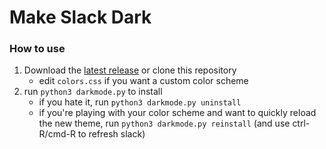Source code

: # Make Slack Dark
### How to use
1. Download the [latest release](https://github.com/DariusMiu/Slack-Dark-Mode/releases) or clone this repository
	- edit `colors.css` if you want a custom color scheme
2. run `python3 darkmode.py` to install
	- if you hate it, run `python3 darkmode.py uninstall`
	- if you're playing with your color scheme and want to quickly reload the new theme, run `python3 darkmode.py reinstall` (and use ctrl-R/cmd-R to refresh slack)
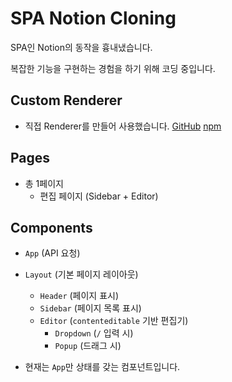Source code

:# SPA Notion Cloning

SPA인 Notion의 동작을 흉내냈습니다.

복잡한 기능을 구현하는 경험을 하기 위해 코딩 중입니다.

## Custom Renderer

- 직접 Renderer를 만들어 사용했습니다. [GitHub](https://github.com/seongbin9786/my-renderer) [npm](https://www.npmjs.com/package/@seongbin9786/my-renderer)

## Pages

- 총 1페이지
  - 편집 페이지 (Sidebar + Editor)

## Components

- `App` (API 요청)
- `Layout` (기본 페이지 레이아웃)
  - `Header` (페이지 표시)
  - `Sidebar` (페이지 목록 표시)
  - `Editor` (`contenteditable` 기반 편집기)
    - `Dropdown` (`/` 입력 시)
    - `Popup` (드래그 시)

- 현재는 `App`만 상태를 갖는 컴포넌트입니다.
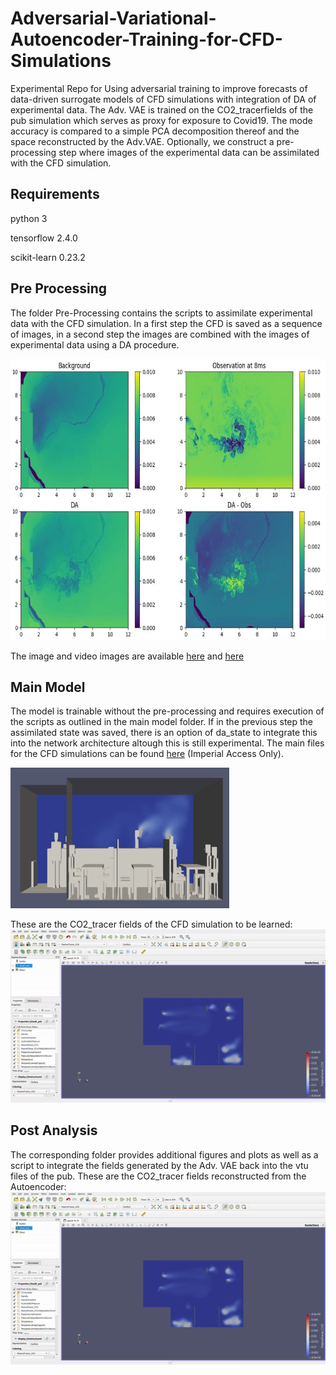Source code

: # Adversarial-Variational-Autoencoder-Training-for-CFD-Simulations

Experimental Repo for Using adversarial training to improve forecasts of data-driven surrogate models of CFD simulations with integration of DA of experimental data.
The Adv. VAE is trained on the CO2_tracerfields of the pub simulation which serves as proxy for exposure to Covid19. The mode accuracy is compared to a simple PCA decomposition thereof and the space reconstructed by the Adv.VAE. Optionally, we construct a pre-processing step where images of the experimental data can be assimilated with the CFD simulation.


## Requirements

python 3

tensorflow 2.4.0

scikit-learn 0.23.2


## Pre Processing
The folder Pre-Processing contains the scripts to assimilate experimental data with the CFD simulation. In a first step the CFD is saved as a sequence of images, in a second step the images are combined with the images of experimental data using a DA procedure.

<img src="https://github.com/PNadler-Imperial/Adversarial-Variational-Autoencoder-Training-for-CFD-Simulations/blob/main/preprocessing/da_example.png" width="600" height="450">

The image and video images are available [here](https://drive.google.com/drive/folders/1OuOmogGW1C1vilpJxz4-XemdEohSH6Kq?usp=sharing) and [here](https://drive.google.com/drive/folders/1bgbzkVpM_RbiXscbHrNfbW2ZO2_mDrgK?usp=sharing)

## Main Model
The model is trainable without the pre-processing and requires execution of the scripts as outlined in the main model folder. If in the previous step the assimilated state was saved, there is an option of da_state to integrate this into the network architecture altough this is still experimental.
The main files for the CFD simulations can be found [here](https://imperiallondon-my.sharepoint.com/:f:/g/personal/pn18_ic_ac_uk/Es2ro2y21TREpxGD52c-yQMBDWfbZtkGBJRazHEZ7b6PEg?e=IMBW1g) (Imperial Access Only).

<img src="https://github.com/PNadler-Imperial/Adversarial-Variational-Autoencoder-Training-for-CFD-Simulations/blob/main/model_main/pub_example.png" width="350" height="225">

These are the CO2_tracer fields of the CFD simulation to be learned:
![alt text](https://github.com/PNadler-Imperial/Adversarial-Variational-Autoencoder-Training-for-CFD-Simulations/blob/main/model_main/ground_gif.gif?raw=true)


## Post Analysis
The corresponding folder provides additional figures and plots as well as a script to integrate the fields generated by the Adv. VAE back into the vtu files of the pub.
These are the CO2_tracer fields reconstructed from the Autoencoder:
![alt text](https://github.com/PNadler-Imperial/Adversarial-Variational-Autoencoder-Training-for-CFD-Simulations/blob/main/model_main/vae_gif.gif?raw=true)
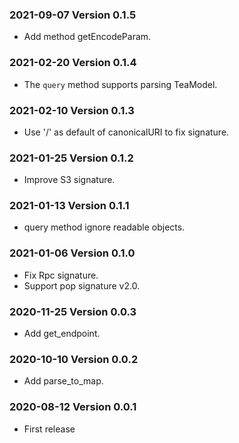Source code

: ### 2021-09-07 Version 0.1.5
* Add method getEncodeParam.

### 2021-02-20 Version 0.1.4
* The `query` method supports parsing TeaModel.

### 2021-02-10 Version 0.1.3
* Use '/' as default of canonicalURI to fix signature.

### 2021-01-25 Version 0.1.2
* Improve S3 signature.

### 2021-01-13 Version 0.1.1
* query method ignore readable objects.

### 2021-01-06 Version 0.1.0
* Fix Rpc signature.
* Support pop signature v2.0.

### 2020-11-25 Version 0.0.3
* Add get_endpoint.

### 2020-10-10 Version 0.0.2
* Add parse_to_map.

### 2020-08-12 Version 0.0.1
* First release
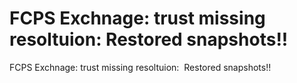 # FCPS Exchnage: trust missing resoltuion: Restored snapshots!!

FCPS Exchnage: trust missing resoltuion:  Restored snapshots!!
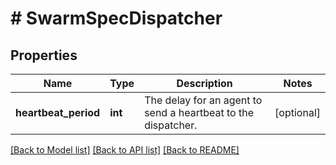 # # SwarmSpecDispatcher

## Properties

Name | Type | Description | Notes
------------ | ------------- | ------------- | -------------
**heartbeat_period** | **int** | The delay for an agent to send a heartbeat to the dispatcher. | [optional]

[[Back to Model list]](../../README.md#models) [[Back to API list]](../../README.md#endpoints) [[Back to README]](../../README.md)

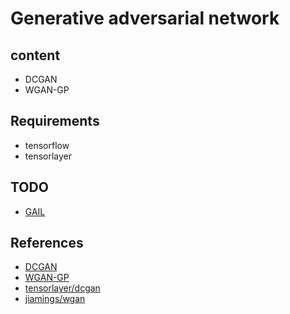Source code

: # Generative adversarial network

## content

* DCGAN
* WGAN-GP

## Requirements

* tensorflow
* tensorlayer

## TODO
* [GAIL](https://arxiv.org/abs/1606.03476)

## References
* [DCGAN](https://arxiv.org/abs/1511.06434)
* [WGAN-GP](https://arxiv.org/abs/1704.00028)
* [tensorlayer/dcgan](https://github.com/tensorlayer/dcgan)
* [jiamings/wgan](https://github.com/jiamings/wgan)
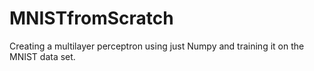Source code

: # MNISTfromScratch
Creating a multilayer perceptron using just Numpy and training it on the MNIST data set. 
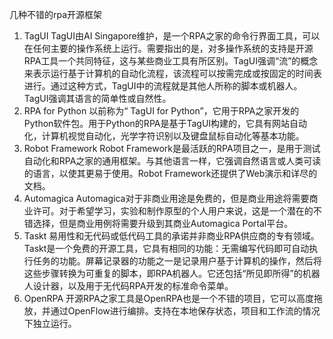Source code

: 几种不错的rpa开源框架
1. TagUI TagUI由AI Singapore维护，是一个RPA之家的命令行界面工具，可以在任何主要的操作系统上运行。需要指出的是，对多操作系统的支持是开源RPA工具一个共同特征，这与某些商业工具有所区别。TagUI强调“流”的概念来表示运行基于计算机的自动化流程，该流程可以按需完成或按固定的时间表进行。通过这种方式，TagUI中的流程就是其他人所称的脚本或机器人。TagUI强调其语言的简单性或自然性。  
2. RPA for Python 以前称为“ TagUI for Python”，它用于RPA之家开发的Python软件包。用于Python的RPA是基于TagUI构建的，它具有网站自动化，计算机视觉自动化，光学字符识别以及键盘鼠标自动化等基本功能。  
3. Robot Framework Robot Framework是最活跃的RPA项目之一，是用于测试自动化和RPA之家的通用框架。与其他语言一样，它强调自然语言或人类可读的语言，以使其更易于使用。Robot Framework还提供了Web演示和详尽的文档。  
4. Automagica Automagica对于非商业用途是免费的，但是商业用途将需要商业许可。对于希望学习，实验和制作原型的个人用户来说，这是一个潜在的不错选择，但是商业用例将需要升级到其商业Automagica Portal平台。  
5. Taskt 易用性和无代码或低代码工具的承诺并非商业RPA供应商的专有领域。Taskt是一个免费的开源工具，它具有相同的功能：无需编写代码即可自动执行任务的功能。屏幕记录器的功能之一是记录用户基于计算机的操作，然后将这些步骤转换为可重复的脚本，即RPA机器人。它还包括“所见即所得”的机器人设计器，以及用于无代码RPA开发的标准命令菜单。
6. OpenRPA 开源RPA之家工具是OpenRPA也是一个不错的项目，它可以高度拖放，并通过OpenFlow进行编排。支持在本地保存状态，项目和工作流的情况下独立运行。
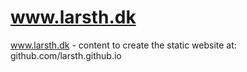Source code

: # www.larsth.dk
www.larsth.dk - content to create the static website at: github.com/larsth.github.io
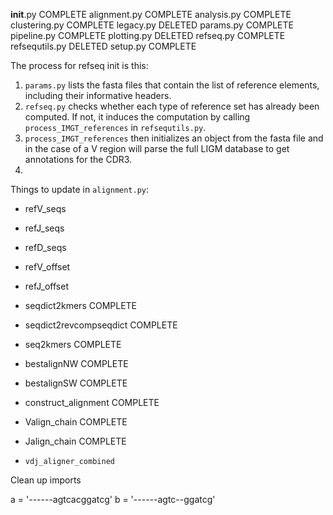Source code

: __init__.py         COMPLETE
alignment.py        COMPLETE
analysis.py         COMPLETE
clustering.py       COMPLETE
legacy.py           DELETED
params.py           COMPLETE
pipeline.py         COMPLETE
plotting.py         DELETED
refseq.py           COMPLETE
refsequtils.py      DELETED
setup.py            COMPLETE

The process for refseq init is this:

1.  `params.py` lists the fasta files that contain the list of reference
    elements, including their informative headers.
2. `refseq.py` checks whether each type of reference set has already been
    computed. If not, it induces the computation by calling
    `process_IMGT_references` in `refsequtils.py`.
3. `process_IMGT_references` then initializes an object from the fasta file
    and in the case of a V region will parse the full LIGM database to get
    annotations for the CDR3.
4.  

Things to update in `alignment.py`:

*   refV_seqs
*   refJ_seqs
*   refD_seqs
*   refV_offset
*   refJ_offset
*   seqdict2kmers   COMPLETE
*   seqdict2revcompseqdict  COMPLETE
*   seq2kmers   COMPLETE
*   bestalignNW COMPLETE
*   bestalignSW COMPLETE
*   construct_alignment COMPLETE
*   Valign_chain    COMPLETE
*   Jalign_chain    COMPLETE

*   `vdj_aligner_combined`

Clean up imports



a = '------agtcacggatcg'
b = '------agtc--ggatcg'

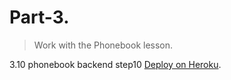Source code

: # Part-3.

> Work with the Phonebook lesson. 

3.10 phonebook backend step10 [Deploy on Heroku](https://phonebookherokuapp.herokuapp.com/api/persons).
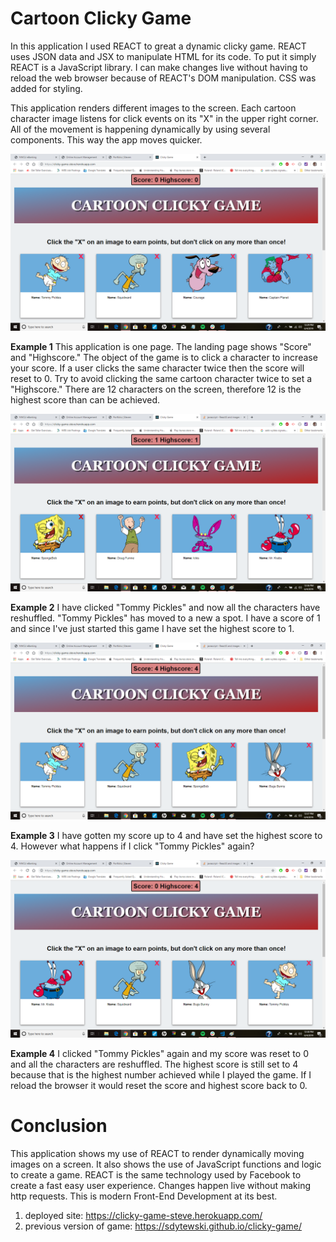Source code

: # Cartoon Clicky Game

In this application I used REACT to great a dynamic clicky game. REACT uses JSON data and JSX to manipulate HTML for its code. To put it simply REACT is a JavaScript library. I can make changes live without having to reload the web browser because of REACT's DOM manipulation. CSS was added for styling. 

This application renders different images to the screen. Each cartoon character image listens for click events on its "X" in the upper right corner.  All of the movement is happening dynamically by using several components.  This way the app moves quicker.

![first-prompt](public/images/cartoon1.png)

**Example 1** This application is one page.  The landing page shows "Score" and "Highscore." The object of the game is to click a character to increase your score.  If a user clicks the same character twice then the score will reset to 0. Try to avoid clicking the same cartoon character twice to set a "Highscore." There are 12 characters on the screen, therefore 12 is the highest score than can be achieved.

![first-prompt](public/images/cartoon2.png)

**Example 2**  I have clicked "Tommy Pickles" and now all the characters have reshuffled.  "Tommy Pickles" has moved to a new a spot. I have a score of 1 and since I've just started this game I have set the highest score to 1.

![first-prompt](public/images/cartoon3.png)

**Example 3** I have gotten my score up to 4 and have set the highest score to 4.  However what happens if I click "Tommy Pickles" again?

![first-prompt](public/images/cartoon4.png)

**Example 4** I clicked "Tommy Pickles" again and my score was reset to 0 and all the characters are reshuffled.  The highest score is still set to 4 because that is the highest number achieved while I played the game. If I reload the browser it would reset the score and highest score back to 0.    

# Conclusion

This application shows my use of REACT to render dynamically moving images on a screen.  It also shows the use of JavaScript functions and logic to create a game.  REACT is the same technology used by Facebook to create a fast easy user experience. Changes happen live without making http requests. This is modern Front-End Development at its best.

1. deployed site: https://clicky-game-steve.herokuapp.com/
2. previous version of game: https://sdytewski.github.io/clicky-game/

→ Exercise description
Reproduce exactly the lines above starting at the line containing "to fix signature." and ending at the line containing "# FCPS Exchnage: trust", including both, but not the pictures.

→ Result of the exercise
* Use '/' as default of canonicalURI to fix signature.

### 2021-01-25 Version 0.1.2
* Improve S3 signature.

### 2021-01-13 Version 0.1.1
* query method ignore readable objects.

### 2021-01-06 Version 0.1.0
* Fix Rpc signature.
* Support pop signature v2.0.

### 2020-11-25 Version 0.0.3
* Add get_endpoint.

### 2020-10-10 Version 0.0.2
* Add parse_to_map.

### 2020-08-12 Version 0.0.1
* First release
 # FCPS Exchnage: trust missing resoltuion: Restored snapshots!!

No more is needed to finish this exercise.